Document images with source code:
----------

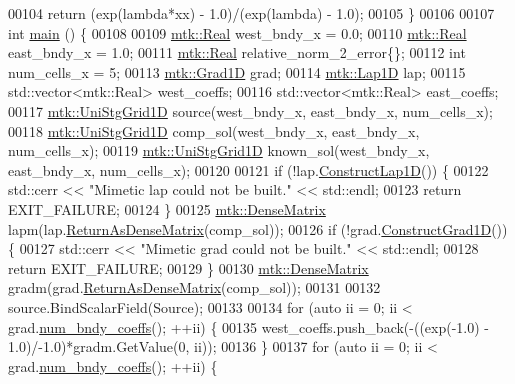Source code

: \begin{DoxyCode}
00104   \textcolor{keywordflow}{return} (exp(lambda*xx) - 1.0)/(exp(lambda) - 1.0);
00105 \}
00106 
00107 \textcolor{keywordtype}{int} \hyperlink{minimalistic__poisson__1d_8cc_ae66f6b31b5ad750f1fe042a706a4e3d4}{main} () \{
00108 
00109   \hyperlink{group__c01-roots_gac080bbbf5cbb5502c9f00405f894857d}{mtk::Real} west\_bndy\_x = 0.0;
00110   \hyperlink{group__c01-roots_gac080bbbf5cbb5502c9f00405f894857d}{mtk::Real} east\_bndy\_x = 1.0;
00111   \hyperlink{group__c01-roots_gac080bbbf5cbb5502c9f00405f894857d}{mtk::Real} relative\_norm\_2\_error\{\};
00112   \textcolor{keywordtype}{int} num\_cells\_x = 5;
00113   \hyperlink{classmtk_1_1Grad1D}{mtk::Grad1D} grad;
00114   \hyperlink{classmtk_1_1Lap1D}{mtk::Lap1D} lap;
00115   std::vector<mtk::Real> west\_coeffs;
00116   std::vector<mtk::Real> east\_coeffs;
00117   \hyperlink{classmtk_1_1UniStgGrid1D}{mtk::UniStgGrid1D} source(west\_bndy\_x, east\_bndy\_x, num\_cells\_x);
00118   \hyperlink{classmtk_1_1UniStgGrid1D}{mtk::UniStgGrid1D} comp\_sol(west\_bndy\_x, east\_bndy\_x, num\_cells\_x);
00119   \hyperlink{classmtk_1_1UniStgGrid1D}{mtk::UniStgGrid1D} known\_sol(west\_bndy\_x, east\_bndy\_x, num\_cells\_x);
00120 
00121   \textcolor{keywordflow}{if} (!lap.\hyperlink{classmtk_1_1Lap1D_a685dcba88c08cf5b7b6c2aa4669a472c}{ConstructLap1D}()) \{
00122     std::cerr << \textcolor{stringliteral}{"Mimetic lap could not be built."} << std::endl;
00123     \textcolor{keywordflow}{return} EXIT\_FAILURE;
00124   \}
00125   \hyperlink{classmtk_1_1DenseMatrix}{mtk::DenseMatrix} lapm(lap.\hyperlink{classmtk_1_1Lap1D_aaea34a17b0879e05eb4109645a2ba8f4}{ReturnAsDenseMatrix}(comp\_sol));
00126   \textcolor{keywordflow}{if} (!grad.\hyperlink{classmtk_1_1Grad1D_a74ef5245cfae6fd158bd7f563a0c2e52}{ConstructGrad1D}()) \{
00127     std::cerr << \textcolor{stringliteral}{"Mimetic grad could not be built."} << std::endl;
00128     \textcolor{keywordflow}{return} EXIT\_FAILURE;
00129   \}
00130   \hyperlink{classmtk_1_1DenseMatrix}{mtk::DenseMatrix} gradm(grad.\hyperlink{classmtk_1_1Grad1D_a77b2eddbe4ab03f469306c604d505b1a}{ReturnAsDenseMatrix}(comp\_sol));
00131 
00132   source.BindScalarField(Source);
00133 
00134   \textcolor{keywordflow}{for} (\textcolor{keyword}{auto} ii = 0; ii < grad.\hyperlink{classmtk_1_1Grad1D_a7168205c21ba00012558f8bba069c119}{num\_bndy\_coeffs}(); ++ii) \{
00135     west\_coeffs.push\_back(-((exp(-1.0) - 1.0)/-1.0)*gradm.GetValue(0, ii));
00136   \}
00137   \textcolor{keywordflow}{for} (\textcolor{keyword}{auto} ii = 0; ii < grad.\hyperlink{classmtk_1_1Grad1D_a7168205c21ba00012558f8bba069c119}{num\_bndy\_coeffs}(); ++ii) \{

\end{DoxyCode}
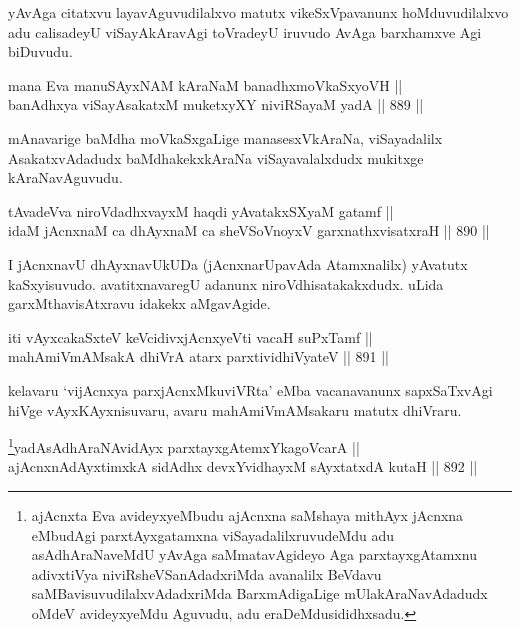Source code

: \begin{artha}
yAvAga citatxvu layavAguvudilalxvo matutx vikeSxVpavanunx hoMduvudilalxvo adu calisadeyU viSayAkAravAgi toVradeyU iruvudo AvAga barxhamxve Agi biDuvudu.
\end{artha}


\begin{shl}
mana Eva manuSAyxNAM kAraNaM banadhxmoVkaSxyoVH || \\
banAdhxya viSayAsakatxM muketxyXY niviRSayaM yadA \hfill || 889 ||  
\end{shl}

\begin{artha}
mAnavarige baMdha moVkaSxgaLige manasesxVkAraNa, viSayadalilx AsakatxvAdadudx baMdhakekxkAraNa viSayavalalxdudx mukitxge kAraNavAguvudu.
\end{artha}


\begin{shl}
tAvadeVva niroVdadhxvayxM haqdi yAvatakxSXyaM gatamf || \\
idaM jAcnxnaM ca dhAyxnaM ca sheVSoVnoyxV garxnathxvisatxraH \hfill || 890 ||  
\end{shl}

\begin{artha}
I jAcnxnavU dhAyxnavUkUDa (jAcnxnarUpavAda Atamxnalilx) yAvatutx kaSxyisuvudo. avatitxnavaregU adanunx niroVdhisatakakxdudx. uLida garxMthavisAtxravu idakekx aMgavAgide.
\end{artha}


\begin{shl}
iti vAyxcakaSxteV keVcidivxjAcnxyeVti vacaH suPxTamf || \\
mahAmiVmAMsakA dhiVrA atarx parxtividhiVyateV \hfill || 891 ||  
\end{shl}

\begin{artha}
kelavaru `vijAcnxya parxjAcnxMkuviVRta' eMba vacanavanunx sapxSaTxvAgi hiVge vAyxKAyxnisuvaru, avaru mahAmiVmAMsakaru matutx dhiVraru.
\end{artha}



\begin{shl}
\footnote{ajAcnxta Eva avideyxyeMbudu ajAcnxna saMshaya mithAyx jAcnxna eMbudAgi parxtAyxgatamxna viSayadalilxruvudeMdu adu asAdhAraNaveMdU yAvAga saMmatavAgideyo Aga parxtayxgAtamxnu adivxtiVya niviRsheVSanAdadxriMda avanalilx BeVdavu saMBavisuvudilalxvAdadxriMda BarxmAdigaLige mUlakAraNavAdadudx oMdeV avideyxyeMdu Aguvudu, adu eraDeMdusididhxsadu.}yadA\s sAdhAraNA\s vidAyx parxtayxgAtemxYkagoVcarA || \\
ajAcnxnAdAyxtimxkA sidAdhx devxYvidhayxM sAyxtatxdA kutaH \hfill || 892 ||  
\end{shl}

----------

Problem to work on:
Repeat every entry exactly. Do not include the pictures.

The completed task:
Source code

: \begin{DoxyCode}
00104   \textcolor{keywordflow}{return} (exp(lambda*xx) - 1.0)/(exp(lambda) - 1.0);
00105 \}
00106 
00107 \textcolor{keywordtype}{int} \hyperlink{minimalistic__poisson__1d_8cc_ae66f6b31b5ad750f1fe042a706a4e3d4}{main} () \{
00108 
00109   \hyperlink{group__c01-roots_gac080bbbf5cbb5502c9f00405f894857d}{mtk::Real} west\_bndy\_x = 0.0;
00110   \hyperlink{group__c01-roots_gac080bbbf5cbb5502c9f00405f894857d}{mtk::Real} east\_bndy\_x = 1.0;
00111   \hyperlink{group__c01-roots_gac080bbbf5cbb5502c9f00405f894857d}{mtk::Real} relative\_norm\_2\_error\{\};
00112   \textcolor{keywordtype}{int} num\_cells\_x = 5;
00113   \hyperlink{classmtk_1_1Grad1D}{mtk::Grad1D} grad;
00114   \hyperlink{classmtk_1_1Lap1D}{mtk::Lap1D} lap;
00115   std::vector<mtk::Real> west\_coeffs;
00116   std::vector<mtk::Real> east\_coeffs;
00117   \hyperlink{classmtk_1_1UniStgGrid1D}{mtk::UniStgGrid1D} source(west\_bndy\_x, east\_bndy\_x, num\_cells\_x);
00118   \hyperlink{classmtk_1_1UniStgGrid1D}{mtk::UniStgGrid1D} comp\_sol(west\_bndy\_x, east\_bndy\_x, num\_cells\_x);
00119   \hyperlink{classmtk_1_1UniStgGrid1D}{mtk::UniStgGrid1D} known\_sol(west\_bndy\_x, east\_bndy\_x, num\_cells\_x);
00120 
00121   \textcolor{keywordflow}{if} (!lap.\hyperlink{classmtk_1_1Lap1D_a685dcba88c08cf5b7b6c2aa4669a472c}{ConstructLap1D}()) \{
00122     std::cerr << \textcolor{stringliteral}{"Mimetic lap could not be built."} << std::endl;
00123     \textcolor{keywordflow}{return} EXIT\_FAILURE;
00124   \}
00125   \hyperlink{classmtk_1_1DenseMatrix}{mtk::DenseMatrix} lapm(lap.\hyperlink{classmtk_1_1Lap1D_aaea34a17b0879e05eb4109645a2ba8f4}{ReturnAsDenseMatrix}(comp\_sol));
00126   \textcolor{keywordflow}{if} (!grad.\hyperlink{classmtk_1_1Grad1D_a74ef5245cfae6fd158bd7f563a0c2e52}{ConstructGrad1D}()) \{
00127     std::cerr << \textcolor{stringliteral}{"Mimetic grad could not be built."} << std::endl;
00128     \textcolor{keywordflow}{return} EXIT\_FAILURE;
00129   \}
00130   \hyperlink{classmtk_1_1DenseMatrix}{mtk::DenseMatrix} gradm(grad.\hyperlink{classmtk_1_1Grad1D_a77b2eddbe4ab03f469306c604d505b1a}{ReturnAsDenseMatrix}(comp\_sol));
00131 
00132   source.BindScalarField(Source);
00133 
00134   \textcolor{keywordflow}{for} (\textcolor{keyword}{auto} ii = 0; ii < grad.\hyperlink{classmtk_1_1Grad1D_a7168205c21ba00012558f8bba069c119}{num\_bndy\_coeffs}(); ++ii) \{
00135     west\_coeffs.push\_back(-((exp(-1.0) - 1.0)/-1.0)*gradm.GetValue(0, ii));
00136   \}
00137   \textcolor{keywordflow}{for} (\textcolor{keyword}{auto} ii = 0; ii < grad.\hyperlink{classmtk_1_1Grad1D_a7168205c21ba00012558f8bba069c119}{num\_bndy\_coeffs}(); ++ii) \{

\end{DoxyCode}
Source code

: \begin{artha}
yAvAga citatxvu layavAguvudilalxvo matutx vikeSxVpavanunx hoMduvudilalxvo adu calisadeyU viSayAkAravAgi toVradeyU iruvudo AvAga barxhamxve Agi biDuvudu.
\end{artha}


\begin{shl}
mana Eva manuSAyxNAM kAraNaM banadhxmoVkaSxyoVH || \\
banAdhxya viSayAsakatxM muketxyXY niviRSayaM yadA \hfill || 889 ||  
\end{shl}

\begin{artha}
mAnavarige baMdha moVkaSxgaLige manasesxVkAraNa, viSayadalilx AsakatxvAdadudx baMdhakekxkAraNa viSayavalalxdudx mukitxge kAraNavAguvudu.
\end{artha}


\begin{shl}
tAvadeVva niroVdadhxvayxM haqdi yAvatakxSXyaM gatamf || \\
idaM jAcnxnaM ca dhAyxnaM ca sheVSoVnoyxV garxnathxvisatxraH \hfill || 890 ||  
\end{shl}

\begin{artha}
I jAcnxnavU dhAyxnavUkUDa (jAcnxnarUpavAda Atamxnalilx) yAvatutx kaSxyisuvudo. avatitxnavaregU adanunx niroVdhisatakakxdudx. uLida garxMthavisAtxravu idakekx aMgavAgide.
\end{artha}


\begin{shl}
iti vAyxcakaSxteV keVcidivxjAcnxyeVti vacaH suPxTamf || \\
mahAmiVmAMsakA dhiVrA atarx parxtividhiVyateV \hfill || 891 ||  
\end{shl}

\begin{artha}
kelavaru `vijAcnxya parxjAcnxMkuviVRta' eMba vacanavanunx sapxSaTxvAgi hiVge vAyxKAyxnisuvaru, avaru mahAmiVmAMsakaru matutx dhiVraru.
\end{artha}



\begin{shl}
\footnote{ajAcnxta Eva avideyxyeMbudu ajAcnxna saMshaya mithAyx jAcnxna eMbudAgi parxtAyxgatamxna viSayadalilxruvudeMdu adu asAdhAraNaveMdU yAvAga saMmatavAgideyo Aga parxtayxgAtamxnu adivxtiVya niviRsheVSanAdadxriMda avanalilx BeVdavu saMBavisuvudilalxvAdadxriMda BarxmAdigaLige mUlakAraNavAdadudx oMdeV avideyxyeMdu Aguvudu, adu eraDeMdusididhxsadu.}yadA\s sAdhAraNA\s vidAyx parxtayxgAtemxYkagoVcarA || \\
ajAcnxnAdAyxtimxkA sidAdhx devxYvidhayxM sAyxtatxdA kutaH \hfill || 892 ||  
\end{shl}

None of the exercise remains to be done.